Unlike some of the rating systems we've looked at, KRACH gives the ratings a specific meaning: an odds scale.  This means that if Team A has a rating of 200 and Team B has a rating of 100, then Team A is a 2:1 favorite to beat Team B.  If Team A and Team B play an infinitely long series of games, then Team A is expected to win 2/3 of those games and Team B to win 1/3.  If Team A and Team B play just a single game, then Team A is expected to win 0.66 of that game and Team B is expected to win 0.33 of that game.

(I'm reminded of the old joke that a statistician is a person who can put his head in an oven, his feet in a freezer, and on average be quite comfortable.)

So if we're given a team and its schedule (along with the KRACH ratings) we can calculated the expected number of wins by summing up the expected wins for each game.  For example, if a Team with a Krach rating of 100 plays Teams A, B, C, and D with ratings of (respectively) 150, 100, 75 and 50, then the expected number of wins is:
X vs A:  0.40
X vs B:  0.50
X vs C:  0.57
X vs D:  0.67
------
Total:  2.14
What the KRACH system does is try to pick ratings for all the teams (simultaneously) so that the expected number of wins for each team matches the actual number of wins.  As you might imagine, this requires an iterative approach.  The update equation for each iteration is given by this formula:
Ki = Vi / Sum over j of [Nij/(Ki+Kj)]
Where Ki is the KRACH rating for team i, Vi is the number of wins for team i, and Nij is the number of times that team i and j have played each other.  To avoid problems with undefeated and winless teams, we also need to add in a "tie" game with a fictitious team with an arbitrary rating.

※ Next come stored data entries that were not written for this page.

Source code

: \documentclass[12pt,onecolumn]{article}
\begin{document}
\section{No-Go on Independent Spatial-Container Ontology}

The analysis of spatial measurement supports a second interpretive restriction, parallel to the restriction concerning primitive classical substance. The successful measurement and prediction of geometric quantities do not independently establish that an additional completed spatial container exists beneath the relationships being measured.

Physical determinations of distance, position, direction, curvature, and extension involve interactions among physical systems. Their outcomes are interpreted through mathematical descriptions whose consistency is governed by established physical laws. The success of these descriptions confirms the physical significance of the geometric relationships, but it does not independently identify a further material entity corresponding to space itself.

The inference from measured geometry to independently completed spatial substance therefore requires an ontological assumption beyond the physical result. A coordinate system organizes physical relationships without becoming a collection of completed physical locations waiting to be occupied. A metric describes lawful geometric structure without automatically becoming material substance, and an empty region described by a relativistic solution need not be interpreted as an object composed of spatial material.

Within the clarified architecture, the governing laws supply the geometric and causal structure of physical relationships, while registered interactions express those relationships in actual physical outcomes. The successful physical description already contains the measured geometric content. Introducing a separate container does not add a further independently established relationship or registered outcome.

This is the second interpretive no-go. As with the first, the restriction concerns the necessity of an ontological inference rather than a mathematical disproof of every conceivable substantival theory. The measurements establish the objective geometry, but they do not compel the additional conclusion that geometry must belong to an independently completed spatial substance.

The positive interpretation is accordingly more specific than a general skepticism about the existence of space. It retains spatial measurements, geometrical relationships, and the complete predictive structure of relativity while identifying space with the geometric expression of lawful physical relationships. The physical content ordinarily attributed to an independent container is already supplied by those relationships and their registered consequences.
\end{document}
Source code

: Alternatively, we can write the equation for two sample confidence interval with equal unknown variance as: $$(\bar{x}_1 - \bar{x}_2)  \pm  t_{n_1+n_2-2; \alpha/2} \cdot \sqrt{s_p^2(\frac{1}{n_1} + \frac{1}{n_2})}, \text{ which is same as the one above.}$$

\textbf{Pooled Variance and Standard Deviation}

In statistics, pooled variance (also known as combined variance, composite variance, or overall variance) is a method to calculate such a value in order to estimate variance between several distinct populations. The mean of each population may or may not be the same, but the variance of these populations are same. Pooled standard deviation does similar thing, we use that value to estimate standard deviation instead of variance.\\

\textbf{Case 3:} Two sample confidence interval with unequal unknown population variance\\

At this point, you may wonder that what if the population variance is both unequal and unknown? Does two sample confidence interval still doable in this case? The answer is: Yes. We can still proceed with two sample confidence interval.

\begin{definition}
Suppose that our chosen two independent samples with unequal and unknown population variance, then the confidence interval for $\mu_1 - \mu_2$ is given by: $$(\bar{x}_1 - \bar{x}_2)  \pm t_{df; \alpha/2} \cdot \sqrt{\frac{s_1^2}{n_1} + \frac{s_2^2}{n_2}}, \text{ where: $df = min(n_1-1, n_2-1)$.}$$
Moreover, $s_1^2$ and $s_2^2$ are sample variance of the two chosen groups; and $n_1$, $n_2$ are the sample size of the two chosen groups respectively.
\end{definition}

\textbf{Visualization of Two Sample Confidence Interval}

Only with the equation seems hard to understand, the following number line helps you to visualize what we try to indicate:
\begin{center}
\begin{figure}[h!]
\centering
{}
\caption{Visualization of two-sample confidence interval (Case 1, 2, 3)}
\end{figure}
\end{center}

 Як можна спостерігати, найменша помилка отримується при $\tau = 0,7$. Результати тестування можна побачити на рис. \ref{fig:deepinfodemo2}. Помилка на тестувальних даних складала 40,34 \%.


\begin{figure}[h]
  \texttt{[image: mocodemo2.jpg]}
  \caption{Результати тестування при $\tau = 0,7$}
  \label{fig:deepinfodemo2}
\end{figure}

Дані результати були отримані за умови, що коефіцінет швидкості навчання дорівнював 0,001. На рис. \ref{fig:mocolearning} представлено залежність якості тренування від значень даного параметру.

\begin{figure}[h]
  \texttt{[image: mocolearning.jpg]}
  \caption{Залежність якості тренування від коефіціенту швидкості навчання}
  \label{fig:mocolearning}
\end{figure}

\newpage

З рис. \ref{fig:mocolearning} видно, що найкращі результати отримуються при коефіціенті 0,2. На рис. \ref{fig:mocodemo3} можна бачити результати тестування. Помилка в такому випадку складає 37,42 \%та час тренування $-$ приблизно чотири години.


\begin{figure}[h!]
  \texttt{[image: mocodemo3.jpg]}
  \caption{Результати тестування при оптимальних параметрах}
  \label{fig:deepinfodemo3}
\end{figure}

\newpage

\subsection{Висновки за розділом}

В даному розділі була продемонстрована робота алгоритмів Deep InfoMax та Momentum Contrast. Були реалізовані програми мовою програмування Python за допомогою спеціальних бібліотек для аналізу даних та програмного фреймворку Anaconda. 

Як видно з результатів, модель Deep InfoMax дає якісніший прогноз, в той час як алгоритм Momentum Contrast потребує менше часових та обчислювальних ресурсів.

There's one other adjustment necessary for using the KRACH ratings for prediction.  Since the KRACH ratings represent odds, when we compare two ratings to predict an outcome, we need to use a ratio of the ratings:
Ki/(Ki+Kj)
rather than use Ki and Kj directly in our linear regression.

Implementing the KRACH rating and testing with our usual methodology yields this performance:

Predictor    % Correct    MOV Error
Wilson77.7%10.33
KRACH71.5%11.50

Once again, this rating does not provide an improvement on our best rating so far.  Because the KRACH rating is an odds rating, we might expect the MOV Error to be higher, but even on predicting outcome, KRACH is not an improvement on Wilson.